> **Exercise requirements**:
For the word "posts", return each line of the data in which it occurs.

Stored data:

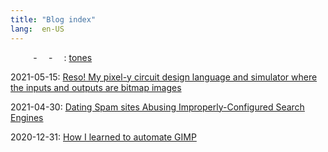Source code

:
 ```yaml
---
title: "Blog index"
lang:  en-US
---
```

    -  -  : [tones](./posts/tones.html)

2021-05-15: [Reso! My pixel-y circuit design language and simulator where the inputs and outputs are bitmap images](./posts/reso_intro.html)

2021-04-30: [Dating Spam sites Abusing Improperly-Configured Search Engines](./posts/seo_dating_spam.html)

2020-12-31: [How I learned to automate GIMP](./posts/gimp_and_python.html)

> **Exercise solution**:
    -  -  : [tones](./posts/tones.html)
2021-05-15: [Reso! My pixel-y circuit design language and simulator where the inputs and outputs are bitmap images](./posts/reso_intro.html)
2021-04-30: [Dating Spam sites Abusing Improperly-Configured Search Engines](./posts/seo_dating_spam.html)
2020-12-31: [How I learned to automate GIMP](./posts/gimp_and_python.html)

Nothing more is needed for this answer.